Work to be completed:
Verbatim copy without pictures. Please print every entry as it stands.

*** Opening of Entries supplied ***

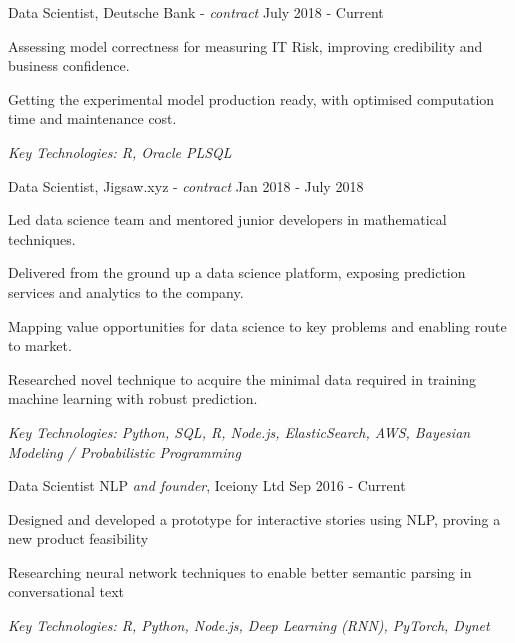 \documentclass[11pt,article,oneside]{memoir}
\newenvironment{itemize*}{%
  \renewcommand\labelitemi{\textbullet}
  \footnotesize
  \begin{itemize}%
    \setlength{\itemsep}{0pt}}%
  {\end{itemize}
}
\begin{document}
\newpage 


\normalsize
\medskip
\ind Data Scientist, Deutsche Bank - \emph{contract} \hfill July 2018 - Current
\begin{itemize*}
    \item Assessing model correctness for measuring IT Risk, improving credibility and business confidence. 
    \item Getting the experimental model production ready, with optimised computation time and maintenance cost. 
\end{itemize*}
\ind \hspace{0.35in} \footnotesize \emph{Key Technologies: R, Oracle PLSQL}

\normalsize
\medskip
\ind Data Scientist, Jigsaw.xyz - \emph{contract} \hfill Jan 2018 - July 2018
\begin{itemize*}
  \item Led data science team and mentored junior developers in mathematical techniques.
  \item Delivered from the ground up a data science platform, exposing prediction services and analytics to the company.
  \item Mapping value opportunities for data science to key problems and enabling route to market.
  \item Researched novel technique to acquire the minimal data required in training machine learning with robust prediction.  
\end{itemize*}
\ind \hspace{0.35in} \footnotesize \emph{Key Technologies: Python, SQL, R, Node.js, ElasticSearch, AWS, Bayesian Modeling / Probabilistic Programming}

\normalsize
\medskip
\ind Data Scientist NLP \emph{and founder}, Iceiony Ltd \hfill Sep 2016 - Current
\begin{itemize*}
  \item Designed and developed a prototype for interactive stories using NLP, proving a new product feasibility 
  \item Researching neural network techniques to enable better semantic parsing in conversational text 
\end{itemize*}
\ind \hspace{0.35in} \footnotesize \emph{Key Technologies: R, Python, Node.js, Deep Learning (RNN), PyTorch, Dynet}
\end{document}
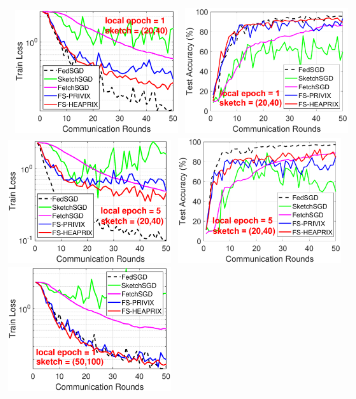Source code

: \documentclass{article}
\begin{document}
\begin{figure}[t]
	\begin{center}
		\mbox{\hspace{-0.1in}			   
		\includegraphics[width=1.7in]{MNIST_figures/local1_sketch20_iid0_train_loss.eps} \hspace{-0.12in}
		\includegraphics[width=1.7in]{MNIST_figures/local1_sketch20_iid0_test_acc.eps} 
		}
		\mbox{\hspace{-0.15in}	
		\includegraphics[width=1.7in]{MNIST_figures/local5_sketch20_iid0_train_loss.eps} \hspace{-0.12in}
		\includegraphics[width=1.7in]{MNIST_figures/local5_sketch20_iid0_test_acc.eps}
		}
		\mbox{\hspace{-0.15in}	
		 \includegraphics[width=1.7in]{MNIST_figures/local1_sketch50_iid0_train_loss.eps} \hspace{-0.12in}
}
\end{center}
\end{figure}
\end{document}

*** Close of Entries supplied ***

Written solution:
 \documentclass[11pt,article,oneside]{memoir}
\newenvironment{itemize*}{%
  \renewcommand\labelitemi{\textbullet}
  \footnotesize
  \begin{itemize}%
    \setlength{\itemsep}{0pt}}%
  {\end{itemize}
}
\begin{document}
\newpage 


\normalsize
\medskip
\ind Data Scientist, Deutsche Bank - \emph{contract} \hfill July 2018 - Current
\begin{itemize*}
    \item Assessing model correctness for measuring IT Risk, improving credibility and business confidence. 
    \item Getting the experimental model production ready, with optimised computation time and maintenance cost. 
\end{itemize*}
\ind \hspace{0.35in} \footnotesize \emph{Key Technologies: R, Oracle PLSQL}

\normalsize
\medskip
\ind Data Scientist, Jigsaw.xyz - \emph{contract} \hfill Jan 2018 - July 2018
\begin{itemize*}
  \item Led data science team and mentored junior developers in mathematical techniques.
  \item Delivered from the ground up a data science platform, exposing prediction services and analytics to the company.
  \item Mapping value opportunities for data science to key problems and enabling route to market.
  \item Researched novel technique to acquire the minimal data required in training machine learning with robust prediction.  
\end{itemize*}
\ind \hspace{0.35in} \footnotesize \emph{Key Technologies: Python, SQL, R, Node.js, ElasticSearch, AWS, Bayesian Modeling / Probabilistic Programming}

\normalsize
\medskip
\ind Data Scientist NLP \emph{and founder}, Iceiony Ltd \hfill Sep 2016 - Current
\begin{itemize*}
  \item Designed and developed a prototype for interactive stories using NLP, proving a new product feasibility 
  \item Researching neural network techniques to enable better semantic parsing in conversational text 
\end{itemize*}
\ind \hspace{0.35in} \footnotesize \emph{Key Technologies: R, Python, Node.js, Deep Learning (RNN), PyTorch, Dynet}
\end{document}
Source code

: \documentclass{article}
\begin{document}
\begin{figure}[t]
	\begin{center}
		\mbox{\hspace{-0.1in}			   
		\includegraphics[width=1.7in]{MNIST_figures/local1_sketch20_iid0_train_loss.eps} \hspace{-0.12in}
		\includegraphics[width=1.7in]{MNIST_figures/local1_sketch20_iid0_test_acc.eps} 
		}
		\mbox{\hspace{-0.15in}	
		\includegraphics[width=1.7in]{MNIST_figures/local5_sketch20_iid0_train_loss.eps} \hspace{-0.12in}
		\includegraphics[width=1.7in]{MNIST_figures/local5_sketch20_iid0_test_acc.eps}
		}
		\mbox{\hspace{-0.15in}	
		 \includegraphics[width=1.7in]{MNIST_figures/local1_sketch50_iid0_train_loss.eps} \hspace{-0.12in}
}
\end{center}
\end{figure}
\end{document}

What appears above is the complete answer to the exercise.